Quant à tes ennemis, c’est autre chose. Tu dois bien penser qu’ayant, toute ta vie, maltraité les fripons et les sots orgueilleux, espèce de gens qui pullulent partout, tu ne dois pas être très bien dans l’esprit de ces messieurs : aussi ils t’arrangent joliment : ils affirment que tu n’as quitté ta profession que parce que tu étais trop au-dessous ; ils affirment que tu es allé à Paris pour cacher la honte que t’a imprimée la famille Berger en rejetant ton alliance ; ils te supposent des dettes, ils t’accusent d’être joueur : ils vont plus loin, ils montrent une lettre de la capitale où il est dit que tu sollicites auprès des jésuites une place de juge de paix ou de juge auditeur.

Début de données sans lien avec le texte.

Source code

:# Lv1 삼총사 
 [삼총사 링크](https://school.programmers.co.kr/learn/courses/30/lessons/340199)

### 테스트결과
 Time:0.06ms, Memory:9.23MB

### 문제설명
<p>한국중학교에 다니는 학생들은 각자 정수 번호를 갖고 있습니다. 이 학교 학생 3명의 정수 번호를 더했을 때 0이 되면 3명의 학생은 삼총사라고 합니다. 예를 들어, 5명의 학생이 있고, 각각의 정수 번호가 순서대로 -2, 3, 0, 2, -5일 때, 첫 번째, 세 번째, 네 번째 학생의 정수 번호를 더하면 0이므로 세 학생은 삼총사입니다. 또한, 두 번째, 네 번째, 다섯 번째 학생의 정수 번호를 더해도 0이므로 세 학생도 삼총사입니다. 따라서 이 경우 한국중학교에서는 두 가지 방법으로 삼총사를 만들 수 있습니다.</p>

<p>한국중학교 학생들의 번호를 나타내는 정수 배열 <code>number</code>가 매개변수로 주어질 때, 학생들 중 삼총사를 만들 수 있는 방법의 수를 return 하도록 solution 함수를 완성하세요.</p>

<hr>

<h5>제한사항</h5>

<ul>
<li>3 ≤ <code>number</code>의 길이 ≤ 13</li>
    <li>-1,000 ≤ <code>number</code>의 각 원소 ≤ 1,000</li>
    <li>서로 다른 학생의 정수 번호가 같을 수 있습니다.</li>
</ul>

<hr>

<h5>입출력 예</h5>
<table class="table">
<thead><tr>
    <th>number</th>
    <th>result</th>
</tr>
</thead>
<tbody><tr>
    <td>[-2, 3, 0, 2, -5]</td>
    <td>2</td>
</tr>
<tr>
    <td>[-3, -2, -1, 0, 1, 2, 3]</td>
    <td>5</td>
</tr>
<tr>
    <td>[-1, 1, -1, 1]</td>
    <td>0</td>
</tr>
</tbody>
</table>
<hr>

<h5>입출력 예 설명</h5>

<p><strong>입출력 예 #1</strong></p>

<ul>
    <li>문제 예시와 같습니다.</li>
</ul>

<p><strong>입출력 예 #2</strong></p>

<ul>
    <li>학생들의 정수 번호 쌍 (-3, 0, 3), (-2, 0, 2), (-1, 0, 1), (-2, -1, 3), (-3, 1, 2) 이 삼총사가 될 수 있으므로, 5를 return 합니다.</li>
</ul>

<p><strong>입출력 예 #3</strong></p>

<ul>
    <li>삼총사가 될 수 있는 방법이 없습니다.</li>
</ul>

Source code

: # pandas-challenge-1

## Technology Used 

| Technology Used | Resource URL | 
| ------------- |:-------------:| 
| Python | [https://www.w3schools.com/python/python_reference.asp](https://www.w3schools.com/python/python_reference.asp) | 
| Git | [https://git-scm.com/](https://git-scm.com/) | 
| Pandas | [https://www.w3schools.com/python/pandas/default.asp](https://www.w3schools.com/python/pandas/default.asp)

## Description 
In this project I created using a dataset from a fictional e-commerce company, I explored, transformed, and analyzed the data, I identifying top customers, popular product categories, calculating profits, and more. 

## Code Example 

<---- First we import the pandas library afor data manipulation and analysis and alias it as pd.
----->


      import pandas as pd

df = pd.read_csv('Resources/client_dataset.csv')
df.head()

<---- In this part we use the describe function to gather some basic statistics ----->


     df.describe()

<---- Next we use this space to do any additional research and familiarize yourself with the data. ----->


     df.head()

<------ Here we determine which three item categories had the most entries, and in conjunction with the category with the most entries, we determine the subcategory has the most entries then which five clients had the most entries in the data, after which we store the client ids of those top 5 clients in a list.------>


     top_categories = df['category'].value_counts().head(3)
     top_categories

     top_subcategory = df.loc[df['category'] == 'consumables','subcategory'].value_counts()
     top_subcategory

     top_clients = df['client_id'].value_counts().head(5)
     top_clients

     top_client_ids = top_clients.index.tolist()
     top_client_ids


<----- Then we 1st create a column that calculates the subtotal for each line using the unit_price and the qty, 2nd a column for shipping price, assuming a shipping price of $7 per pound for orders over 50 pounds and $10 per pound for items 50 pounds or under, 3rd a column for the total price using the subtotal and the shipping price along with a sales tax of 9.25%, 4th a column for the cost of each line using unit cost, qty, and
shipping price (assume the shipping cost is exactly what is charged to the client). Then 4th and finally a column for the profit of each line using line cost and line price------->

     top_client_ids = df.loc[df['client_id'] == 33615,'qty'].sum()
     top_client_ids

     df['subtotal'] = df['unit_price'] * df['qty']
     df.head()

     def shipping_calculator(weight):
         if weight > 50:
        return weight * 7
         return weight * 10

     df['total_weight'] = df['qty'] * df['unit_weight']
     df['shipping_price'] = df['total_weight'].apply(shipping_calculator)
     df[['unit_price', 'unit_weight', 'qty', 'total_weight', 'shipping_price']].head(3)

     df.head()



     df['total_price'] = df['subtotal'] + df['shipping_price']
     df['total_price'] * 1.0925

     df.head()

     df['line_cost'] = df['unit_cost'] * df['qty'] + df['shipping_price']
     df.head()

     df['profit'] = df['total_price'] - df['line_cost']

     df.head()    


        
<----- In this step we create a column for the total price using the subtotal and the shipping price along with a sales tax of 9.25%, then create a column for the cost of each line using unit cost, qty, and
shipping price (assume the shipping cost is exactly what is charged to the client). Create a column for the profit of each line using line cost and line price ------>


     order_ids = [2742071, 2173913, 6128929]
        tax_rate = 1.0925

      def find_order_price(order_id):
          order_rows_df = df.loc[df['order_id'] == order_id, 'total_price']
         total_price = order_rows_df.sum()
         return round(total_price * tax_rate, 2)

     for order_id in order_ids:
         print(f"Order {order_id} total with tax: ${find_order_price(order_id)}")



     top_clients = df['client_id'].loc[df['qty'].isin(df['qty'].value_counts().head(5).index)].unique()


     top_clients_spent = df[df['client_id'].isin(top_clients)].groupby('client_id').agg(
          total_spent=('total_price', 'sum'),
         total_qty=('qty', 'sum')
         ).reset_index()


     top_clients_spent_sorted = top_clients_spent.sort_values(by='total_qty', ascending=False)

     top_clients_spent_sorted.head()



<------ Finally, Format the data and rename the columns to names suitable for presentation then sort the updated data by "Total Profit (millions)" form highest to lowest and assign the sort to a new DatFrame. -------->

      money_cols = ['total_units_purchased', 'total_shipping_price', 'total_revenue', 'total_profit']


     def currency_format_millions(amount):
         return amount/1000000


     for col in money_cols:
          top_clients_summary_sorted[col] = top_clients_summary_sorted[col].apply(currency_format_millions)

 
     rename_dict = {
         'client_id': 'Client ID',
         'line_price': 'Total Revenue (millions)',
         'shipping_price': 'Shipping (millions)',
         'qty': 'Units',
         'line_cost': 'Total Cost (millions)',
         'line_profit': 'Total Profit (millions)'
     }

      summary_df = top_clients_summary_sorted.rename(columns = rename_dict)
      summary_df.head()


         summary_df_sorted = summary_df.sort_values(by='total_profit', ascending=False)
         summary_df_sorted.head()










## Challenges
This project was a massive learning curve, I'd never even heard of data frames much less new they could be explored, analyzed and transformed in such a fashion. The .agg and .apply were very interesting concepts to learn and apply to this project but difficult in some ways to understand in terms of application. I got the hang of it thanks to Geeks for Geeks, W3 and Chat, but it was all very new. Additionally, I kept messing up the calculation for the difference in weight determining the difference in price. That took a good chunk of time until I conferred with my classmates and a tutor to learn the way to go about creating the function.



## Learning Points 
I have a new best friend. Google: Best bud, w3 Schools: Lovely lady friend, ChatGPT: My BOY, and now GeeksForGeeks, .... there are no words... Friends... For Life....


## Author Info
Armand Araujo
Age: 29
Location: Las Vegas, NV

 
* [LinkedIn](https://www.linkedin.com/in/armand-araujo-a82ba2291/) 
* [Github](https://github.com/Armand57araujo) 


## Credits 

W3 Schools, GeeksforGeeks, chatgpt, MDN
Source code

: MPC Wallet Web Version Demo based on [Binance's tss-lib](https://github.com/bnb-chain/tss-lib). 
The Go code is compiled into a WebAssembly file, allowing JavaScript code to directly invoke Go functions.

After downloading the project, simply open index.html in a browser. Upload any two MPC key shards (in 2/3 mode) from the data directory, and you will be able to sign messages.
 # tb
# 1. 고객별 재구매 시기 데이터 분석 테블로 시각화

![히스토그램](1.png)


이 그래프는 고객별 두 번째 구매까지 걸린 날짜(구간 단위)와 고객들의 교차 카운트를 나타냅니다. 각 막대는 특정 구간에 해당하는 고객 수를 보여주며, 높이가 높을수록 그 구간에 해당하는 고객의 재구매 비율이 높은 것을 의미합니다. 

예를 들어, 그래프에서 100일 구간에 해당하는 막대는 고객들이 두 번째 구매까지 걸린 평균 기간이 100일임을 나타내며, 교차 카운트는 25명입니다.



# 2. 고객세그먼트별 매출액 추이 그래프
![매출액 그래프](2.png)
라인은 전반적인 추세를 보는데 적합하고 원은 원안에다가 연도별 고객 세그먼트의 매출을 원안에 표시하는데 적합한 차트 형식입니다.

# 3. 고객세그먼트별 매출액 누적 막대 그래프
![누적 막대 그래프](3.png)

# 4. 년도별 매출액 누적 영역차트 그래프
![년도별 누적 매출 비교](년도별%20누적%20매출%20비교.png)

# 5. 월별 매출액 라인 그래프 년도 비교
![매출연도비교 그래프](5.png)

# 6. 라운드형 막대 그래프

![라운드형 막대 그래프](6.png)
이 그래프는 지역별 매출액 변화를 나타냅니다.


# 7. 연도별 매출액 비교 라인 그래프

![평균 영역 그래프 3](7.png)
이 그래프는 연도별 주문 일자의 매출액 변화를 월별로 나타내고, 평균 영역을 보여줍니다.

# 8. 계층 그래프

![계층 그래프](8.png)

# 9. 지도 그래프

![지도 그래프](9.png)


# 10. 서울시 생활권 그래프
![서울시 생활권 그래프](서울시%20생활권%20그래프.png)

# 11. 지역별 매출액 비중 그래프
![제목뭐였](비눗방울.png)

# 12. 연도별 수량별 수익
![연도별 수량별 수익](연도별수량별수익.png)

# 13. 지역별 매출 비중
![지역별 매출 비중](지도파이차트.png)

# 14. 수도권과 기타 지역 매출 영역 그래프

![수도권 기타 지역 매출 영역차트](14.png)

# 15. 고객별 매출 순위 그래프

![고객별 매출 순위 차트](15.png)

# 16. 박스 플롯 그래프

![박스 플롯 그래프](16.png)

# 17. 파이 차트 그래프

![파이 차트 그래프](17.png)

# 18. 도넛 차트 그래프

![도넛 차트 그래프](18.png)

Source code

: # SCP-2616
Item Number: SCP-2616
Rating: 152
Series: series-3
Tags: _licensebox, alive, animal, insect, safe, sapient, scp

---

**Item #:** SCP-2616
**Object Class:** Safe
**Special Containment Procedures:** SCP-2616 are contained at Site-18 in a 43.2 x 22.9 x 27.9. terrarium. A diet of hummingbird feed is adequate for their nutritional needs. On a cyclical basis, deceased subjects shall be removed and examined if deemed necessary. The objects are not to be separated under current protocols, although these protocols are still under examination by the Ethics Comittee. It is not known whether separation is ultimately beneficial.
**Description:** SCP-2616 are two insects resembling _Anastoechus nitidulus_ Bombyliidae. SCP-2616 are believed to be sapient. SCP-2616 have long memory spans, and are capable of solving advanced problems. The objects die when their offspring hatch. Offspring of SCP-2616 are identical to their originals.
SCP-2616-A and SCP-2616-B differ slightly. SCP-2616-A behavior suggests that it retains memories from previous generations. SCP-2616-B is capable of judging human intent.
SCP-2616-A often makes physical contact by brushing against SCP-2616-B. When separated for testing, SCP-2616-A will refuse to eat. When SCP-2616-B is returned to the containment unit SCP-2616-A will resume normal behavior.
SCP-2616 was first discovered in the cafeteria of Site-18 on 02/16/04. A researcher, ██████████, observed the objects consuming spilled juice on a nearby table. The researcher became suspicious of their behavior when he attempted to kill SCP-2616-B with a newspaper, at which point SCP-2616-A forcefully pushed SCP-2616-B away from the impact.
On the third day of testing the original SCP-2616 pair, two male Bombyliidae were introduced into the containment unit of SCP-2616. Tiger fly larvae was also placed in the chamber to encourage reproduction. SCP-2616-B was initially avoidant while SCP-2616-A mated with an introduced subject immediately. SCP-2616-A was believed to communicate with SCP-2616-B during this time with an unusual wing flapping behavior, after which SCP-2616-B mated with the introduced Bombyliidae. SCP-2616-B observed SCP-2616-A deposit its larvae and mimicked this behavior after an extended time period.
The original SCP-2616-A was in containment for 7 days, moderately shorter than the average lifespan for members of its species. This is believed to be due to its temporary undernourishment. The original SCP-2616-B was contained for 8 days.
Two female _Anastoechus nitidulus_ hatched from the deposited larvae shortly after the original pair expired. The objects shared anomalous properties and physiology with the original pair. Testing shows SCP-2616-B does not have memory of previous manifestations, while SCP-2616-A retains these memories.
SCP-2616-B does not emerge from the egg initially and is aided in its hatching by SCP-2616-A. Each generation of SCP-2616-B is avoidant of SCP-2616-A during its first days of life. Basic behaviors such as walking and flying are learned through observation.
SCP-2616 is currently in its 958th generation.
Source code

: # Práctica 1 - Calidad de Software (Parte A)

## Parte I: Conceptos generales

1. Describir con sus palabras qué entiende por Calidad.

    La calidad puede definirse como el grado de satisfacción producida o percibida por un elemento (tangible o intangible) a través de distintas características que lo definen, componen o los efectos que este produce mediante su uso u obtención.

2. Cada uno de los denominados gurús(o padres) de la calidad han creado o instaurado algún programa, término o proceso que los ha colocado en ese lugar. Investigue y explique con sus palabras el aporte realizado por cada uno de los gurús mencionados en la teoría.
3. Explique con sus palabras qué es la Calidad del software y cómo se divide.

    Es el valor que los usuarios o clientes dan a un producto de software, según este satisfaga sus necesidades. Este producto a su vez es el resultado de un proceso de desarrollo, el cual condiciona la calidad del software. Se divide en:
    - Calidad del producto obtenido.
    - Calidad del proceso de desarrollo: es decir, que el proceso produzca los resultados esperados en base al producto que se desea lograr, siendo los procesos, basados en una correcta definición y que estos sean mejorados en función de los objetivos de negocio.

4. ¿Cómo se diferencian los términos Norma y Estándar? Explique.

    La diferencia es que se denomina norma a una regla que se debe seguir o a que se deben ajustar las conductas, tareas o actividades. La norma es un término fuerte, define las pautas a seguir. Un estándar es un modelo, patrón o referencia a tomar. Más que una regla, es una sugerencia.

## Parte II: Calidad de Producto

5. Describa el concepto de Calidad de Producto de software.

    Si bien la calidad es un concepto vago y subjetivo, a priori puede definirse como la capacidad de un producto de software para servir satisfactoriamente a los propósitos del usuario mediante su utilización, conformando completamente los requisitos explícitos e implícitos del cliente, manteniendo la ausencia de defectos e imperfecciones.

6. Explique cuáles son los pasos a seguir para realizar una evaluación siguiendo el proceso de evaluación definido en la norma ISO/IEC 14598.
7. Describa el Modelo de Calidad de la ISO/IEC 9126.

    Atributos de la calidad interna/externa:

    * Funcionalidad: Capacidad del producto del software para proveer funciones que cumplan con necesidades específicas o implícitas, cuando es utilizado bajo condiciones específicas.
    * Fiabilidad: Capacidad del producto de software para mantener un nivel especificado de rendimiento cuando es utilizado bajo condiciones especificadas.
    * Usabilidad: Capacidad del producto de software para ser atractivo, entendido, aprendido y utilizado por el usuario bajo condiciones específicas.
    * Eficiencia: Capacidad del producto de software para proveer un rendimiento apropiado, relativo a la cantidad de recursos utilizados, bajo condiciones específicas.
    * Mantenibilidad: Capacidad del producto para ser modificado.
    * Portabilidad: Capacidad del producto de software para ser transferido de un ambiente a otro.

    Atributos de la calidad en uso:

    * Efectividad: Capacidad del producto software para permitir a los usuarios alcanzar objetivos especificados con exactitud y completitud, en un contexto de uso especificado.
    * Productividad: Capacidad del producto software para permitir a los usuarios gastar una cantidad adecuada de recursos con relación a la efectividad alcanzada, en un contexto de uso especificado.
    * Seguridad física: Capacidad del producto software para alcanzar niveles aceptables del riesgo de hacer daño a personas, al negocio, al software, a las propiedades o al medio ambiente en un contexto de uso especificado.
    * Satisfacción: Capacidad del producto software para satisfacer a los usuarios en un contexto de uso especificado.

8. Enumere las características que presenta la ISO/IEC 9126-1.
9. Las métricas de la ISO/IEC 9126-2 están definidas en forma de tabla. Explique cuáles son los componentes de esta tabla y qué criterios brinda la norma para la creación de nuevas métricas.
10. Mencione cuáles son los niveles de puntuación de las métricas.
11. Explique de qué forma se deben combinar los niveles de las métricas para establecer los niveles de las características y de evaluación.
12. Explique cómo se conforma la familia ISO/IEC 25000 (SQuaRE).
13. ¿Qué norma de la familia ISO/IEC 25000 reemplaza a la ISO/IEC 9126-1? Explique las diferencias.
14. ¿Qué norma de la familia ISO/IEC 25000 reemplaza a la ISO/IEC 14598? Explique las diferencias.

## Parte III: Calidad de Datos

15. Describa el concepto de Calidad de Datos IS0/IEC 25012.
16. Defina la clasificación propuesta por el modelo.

Tes amis ont repoussé ces calomnies suivant leur caractère : Auguste les a traités de menteurs, de cafards et de misérables ; Hector leur a prouvé en trois points combien leurs faits avancés étaient invraisemblables et absurdes : quant à moi, qui ai toujours préféré les actions aux discours, j’ai pris ma cravache et j’ai coupé la figure à deux des plus mutins.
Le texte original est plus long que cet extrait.